There are some mitigating factors. First, though in principle in favour of some kind of same-sex blessings, the Bishop of Georgia criticized the measure as “problematic, poorly written, and confusing”, and voted against it, as did the majority of the diocesan delegates (3-1). Second, as a trial rite, it requires the diocesan’s explicit permission before it may be used – whether he will do so or not is a decision he has said he will announce in the fall. Third, the resolution comes with explicit protection of conscience: it commits the General Convention to “honor the theological diversity of this church in regard to matters of human sexuality, and that no bishop, priest, deacon or lay person should be coerced or penalized in any manner, nor suffer any canonical disabilities, as a result of his or her conscientious objection to or support for … the Blessing of Same-Sex Relationships”. The Bishop of Georgia also has said that no parish or priest would be required to use it, and I think we may take him at his word.
So the immediate practical impact of this measure on St. John’s and even on the Diocese of Georgia may well be limited for the foreseeable future. But a foothold has now been established for the theological principle – and who knows how long the “foreseeable future” will last? The supporters of this measure will probably agitate to extend its provisions much further, and the commitment “to honor theological diversity” will come under increasing pressure. “Local option” on same-sex blessings sounds like a solution to many – but its effects are not merely local.
Almost equally dismaying was another resolution (C029) on Access to Baptism and Communion, which would have tacitly authorized “open communion” – that is, permission for the unbaptized (not merely the unconfirmed) to receive communion – a practice, current in some parts of the Episcopal Church, that runs against biblical, ancient, Anglican, and ecumenical precedent.

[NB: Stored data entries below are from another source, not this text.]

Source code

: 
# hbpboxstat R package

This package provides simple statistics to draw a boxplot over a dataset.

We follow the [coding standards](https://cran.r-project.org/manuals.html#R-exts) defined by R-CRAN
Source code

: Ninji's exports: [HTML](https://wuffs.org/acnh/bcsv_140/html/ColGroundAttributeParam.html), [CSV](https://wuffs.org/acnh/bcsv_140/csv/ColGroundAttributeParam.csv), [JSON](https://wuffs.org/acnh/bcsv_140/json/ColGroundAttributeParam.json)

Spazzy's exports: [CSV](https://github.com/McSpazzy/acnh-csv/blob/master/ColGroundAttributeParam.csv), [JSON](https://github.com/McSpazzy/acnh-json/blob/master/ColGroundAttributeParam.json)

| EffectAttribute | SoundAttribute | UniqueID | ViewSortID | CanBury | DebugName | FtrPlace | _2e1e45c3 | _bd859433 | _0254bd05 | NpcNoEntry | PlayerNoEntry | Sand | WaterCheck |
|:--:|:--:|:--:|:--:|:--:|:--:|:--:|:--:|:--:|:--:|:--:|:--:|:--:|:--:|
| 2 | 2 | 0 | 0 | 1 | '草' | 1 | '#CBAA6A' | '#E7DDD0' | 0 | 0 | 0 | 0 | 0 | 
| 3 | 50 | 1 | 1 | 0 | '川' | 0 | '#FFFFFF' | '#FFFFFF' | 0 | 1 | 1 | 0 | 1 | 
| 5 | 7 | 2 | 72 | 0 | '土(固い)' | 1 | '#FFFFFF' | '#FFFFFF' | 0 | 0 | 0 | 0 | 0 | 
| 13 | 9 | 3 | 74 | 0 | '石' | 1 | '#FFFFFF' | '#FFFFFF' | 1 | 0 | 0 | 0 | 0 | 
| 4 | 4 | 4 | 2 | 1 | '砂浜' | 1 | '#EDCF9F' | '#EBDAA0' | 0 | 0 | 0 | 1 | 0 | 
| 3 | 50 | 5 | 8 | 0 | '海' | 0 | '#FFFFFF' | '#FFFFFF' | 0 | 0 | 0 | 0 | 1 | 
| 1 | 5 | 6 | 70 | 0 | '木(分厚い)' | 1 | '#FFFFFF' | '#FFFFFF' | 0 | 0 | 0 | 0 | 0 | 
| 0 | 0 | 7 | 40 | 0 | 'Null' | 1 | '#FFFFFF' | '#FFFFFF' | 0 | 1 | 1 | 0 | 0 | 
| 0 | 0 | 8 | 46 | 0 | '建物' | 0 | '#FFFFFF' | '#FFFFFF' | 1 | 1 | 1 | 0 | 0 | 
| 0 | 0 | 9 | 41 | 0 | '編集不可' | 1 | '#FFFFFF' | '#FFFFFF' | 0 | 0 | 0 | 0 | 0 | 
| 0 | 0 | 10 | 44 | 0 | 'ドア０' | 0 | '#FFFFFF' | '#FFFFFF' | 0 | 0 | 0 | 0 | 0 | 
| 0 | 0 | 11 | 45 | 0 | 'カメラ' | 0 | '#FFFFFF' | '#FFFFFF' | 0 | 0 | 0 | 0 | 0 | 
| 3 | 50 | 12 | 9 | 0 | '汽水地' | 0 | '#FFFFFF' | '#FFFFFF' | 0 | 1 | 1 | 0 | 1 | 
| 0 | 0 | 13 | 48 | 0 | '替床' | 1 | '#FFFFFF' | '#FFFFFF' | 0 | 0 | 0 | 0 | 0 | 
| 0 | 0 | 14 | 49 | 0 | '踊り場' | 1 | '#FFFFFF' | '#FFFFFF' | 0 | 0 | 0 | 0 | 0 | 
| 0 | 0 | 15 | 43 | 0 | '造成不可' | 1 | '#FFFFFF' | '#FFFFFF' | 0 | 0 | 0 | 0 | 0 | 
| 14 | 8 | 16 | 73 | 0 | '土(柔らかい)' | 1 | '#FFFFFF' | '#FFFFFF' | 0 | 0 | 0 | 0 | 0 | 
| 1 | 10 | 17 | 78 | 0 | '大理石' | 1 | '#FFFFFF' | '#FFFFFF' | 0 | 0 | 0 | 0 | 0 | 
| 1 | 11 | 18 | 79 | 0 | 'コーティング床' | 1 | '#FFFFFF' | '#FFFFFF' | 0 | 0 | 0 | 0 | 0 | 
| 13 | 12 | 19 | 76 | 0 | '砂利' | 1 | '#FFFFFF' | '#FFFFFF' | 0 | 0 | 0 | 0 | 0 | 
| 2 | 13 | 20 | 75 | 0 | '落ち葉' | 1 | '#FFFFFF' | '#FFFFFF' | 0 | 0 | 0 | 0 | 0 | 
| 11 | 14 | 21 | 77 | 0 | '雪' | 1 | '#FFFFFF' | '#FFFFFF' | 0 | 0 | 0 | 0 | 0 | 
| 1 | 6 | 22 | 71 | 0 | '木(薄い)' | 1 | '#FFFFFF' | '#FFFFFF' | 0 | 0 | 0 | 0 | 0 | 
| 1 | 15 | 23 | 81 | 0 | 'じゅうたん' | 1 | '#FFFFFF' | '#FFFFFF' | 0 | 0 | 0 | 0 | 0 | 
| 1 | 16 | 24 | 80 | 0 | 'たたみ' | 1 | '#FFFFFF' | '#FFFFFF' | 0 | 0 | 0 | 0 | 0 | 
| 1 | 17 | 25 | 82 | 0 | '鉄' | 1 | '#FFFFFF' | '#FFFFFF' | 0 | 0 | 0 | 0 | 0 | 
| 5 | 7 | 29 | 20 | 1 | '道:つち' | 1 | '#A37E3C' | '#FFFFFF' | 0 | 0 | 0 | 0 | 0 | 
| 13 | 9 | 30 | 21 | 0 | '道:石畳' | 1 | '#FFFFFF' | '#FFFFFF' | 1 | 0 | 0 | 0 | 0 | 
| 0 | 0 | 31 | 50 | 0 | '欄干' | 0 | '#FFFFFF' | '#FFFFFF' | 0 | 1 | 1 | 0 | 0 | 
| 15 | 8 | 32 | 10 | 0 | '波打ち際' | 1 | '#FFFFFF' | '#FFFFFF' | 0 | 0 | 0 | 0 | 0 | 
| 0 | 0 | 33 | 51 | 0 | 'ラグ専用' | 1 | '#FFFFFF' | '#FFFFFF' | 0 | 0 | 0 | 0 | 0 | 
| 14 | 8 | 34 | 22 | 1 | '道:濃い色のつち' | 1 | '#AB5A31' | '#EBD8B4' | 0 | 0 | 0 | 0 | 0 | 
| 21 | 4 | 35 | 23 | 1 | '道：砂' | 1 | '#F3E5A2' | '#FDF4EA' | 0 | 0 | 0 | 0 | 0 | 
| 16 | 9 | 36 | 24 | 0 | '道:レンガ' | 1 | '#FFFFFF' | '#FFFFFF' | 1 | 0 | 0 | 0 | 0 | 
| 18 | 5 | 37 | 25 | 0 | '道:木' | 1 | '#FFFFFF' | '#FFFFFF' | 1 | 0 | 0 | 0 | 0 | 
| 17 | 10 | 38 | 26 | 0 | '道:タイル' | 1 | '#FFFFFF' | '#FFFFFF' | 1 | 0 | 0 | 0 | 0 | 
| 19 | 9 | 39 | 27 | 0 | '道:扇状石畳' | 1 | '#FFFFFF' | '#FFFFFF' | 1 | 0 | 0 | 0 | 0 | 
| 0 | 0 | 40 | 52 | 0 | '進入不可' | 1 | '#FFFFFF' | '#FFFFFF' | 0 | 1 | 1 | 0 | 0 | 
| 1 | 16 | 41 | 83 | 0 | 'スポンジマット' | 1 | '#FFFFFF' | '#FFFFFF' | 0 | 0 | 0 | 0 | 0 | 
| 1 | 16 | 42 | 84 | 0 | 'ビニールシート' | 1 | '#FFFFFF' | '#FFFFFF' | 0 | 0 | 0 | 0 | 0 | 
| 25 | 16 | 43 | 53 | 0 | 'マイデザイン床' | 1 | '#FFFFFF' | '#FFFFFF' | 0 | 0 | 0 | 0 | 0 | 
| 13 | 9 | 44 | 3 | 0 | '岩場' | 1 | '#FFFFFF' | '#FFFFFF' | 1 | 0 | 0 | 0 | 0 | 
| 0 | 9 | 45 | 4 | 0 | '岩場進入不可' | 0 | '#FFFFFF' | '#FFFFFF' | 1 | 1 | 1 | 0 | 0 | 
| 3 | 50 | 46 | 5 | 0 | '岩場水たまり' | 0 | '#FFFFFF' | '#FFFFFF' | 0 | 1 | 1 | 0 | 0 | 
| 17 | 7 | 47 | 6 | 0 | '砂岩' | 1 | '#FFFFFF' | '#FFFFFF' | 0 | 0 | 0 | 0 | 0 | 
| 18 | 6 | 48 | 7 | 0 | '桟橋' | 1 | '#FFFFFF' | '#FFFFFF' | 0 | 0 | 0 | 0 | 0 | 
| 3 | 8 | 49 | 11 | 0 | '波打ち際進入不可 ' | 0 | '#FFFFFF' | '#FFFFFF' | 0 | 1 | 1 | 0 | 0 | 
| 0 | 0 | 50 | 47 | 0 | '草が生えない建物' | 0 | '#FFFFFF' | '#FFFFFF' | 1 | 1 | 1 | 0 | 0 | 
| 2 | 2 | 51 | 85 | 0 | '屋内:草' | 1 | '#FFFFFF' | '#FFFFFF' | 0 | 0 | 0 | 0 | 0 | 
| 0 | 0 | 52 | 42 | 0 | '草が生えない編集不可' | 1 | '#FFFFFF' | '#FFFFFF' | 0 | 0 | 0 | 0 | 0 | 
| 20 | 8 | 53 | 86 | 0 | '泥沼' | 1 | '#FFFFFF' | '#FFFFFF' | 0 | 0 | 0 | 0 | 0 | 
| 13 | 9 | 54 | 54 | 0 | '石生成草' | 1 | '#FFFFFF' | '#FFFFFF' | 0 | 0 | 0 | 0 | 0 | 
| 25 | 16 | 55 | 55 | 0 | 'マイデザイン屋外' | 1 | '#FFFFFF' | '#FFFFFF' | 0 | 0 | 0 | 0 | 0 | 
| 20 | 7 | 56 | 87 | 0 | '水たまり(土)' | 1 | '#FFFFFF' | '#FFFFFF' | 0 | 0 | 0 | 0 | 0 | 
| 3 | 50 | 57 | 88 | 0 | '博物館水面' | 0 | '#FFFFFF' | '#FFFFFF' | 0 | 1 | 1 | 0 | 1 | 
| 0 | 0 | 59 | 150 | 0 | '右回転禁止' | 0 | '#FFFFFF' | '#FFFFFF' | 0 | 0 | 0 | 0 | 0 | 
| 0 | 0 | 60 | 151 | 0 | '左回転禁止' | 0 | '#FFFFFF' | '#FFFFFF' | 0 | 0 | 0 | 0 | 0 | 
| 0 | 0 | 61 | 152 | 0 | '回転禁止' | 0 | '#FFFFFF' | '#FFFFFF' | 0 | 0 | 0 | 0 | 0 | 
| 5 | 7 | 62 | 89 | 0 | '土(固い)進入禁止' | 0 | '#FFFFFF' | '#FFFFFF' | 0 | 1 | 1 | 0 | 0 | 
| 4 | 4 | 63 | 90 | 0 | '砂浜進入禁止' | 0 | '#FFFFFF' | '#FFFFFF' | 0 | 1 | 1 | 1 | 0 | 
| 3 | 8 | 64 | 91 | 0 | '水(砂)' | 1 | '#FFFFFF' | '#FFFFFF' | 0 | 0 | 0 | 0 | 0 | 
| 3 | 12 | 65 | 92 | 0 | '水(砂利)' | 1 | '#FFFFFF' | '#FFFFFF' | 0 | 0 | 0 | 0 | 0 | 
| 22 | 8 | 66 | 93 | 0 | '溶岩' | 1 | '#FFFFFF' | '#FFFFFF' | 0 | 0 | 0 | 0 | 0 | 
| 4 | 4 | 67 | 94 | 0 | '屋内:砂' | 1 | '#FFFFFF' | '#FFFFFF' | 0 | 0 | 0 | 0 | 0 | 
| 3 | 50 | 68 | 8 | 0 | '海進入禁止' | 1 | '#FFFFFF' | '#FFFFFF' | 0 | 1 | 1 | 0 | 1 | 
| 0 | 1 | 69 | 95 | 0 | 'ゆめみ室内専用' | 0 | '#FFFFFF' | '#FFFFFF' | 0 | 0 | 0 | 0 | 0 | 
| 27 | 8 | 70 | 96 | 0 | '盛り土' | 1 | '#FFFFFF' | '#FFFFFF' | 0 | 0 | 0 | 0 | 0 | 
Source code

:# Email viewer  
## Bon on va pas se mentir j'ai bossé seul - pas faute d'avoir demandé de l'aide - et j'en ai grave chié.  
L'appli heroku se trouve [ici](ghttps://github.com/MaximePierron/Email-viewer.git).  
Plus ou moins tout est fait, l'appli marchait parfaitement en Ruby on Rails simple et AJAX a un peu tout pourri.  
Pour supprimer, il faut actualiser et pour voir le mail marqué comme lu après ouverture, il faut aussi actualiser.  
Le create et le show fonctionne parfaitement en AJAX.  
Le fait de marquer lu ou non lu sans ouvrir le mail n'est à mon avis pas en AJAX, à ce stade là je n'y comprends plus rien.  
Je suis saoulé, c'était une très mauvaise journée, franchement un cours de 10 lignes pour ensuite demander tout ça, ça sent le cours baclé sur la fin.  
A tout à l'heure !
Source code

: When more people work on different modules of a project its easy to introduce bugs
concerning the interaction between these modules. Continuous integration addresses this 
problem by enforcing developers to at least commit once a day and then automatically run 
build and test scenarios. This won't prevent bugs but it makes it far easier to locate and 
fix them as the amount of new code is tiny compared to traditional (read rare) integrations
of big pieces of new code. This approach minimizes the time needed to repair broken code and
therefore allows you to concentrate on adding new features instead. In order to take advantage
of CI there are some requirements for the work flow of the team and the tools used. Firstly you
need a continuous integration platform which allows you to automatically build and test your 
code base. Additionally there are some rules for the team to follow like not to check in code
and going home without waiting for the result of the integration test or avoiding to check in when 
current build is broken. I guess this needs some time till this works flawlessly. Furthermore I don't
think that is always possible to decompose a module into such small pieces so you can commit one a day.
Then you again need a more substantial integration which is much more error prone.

Thanks in part to focused and effective action by the bishop and delegates of the Diocese of Georgia, this resolution was replaced by a much stronger affirmation of baptism as “the ancient and normative entry point to receiving Holy Communion” and of the Church’s mission “to go into the world and baptize all peoples”. So disaster was avoided; and we owe a debt of thanks to the Georgia delegation for helping to avoid it; but the margin of safety seems uncomfortably narrow. I fear that we have not seen the last of “open communion”.
We are told (by the chief operating officer of the Episcopal Church, in a letter to the Wall Street Journal, July 20th) that the Episcopal Church has been “liberating itself” from its former “captivity to the dominant culture”. Its innovations are both “counter-cultural” and “profoundly traditional”, because they follow the example of Jesus in “standing by those [whom] society marginalizes”. As an apologia for the innovations of the last forty years, this beggars belief. What ‘progressive’ cultural bandwagon of this time has the Episcopal Church not leaped upon? In almost every innovation it has moved in lockstep with the changing moral and religious views of the social elites it serves – and in almost every case (black, or African-American, civil rights being the honourable exception) at the expense of historic Faith and Order. Is this “liberation from the dominant culture”, or just the expedient transfer of allegiance to the new cultural establishment (in many cases, the same people with updated opinions)? Big business corporations are doing the same with diversity policies in employment and marketing. Is that really what the COO calls ‘risk-taking radical faithfulness to the church’s tradition’?
That is not what liberal (socially progressive) Christianity used to be. As Ross Douthat pointed out in the New York Times (July 14), “the Christianity that animated causes such as the Social Gospel and the civil rights movement was much more dogmatic [i.e. doctrinal] than present-day liberal faith. (…) Its leaders … argued for progressive reform in the context of ‘a personal transcendent God … the divinity of Christ, the need of personal redemption, and the importance of Christian missions’. Today, by contrast, the leaders of the Episcopal Church … often don’t seem to be offering anything you can’t already get from a purely secular liberalism.”
So is there any good news? First, that this too must pass. Downsizing of General Convention is under serious discussion. The generation that was formed in the 1960′s and still believes the mythology of that time is giving way to others. Despite the real failings of the Episcopal Church (and not just of its liberals), God continues to raise up faithful men and women in it, open to the Word of God and the historic Faith and Order as sometimes their elders are not. As conservative and traditional Episcopalians, our vocation in our time and place is to be faithful, to submit ourselves in patience and repentance to God’s just judgments, and to hand on unimpaired to our posterity the doctrine, discipline, and worship of Christ as we have received them.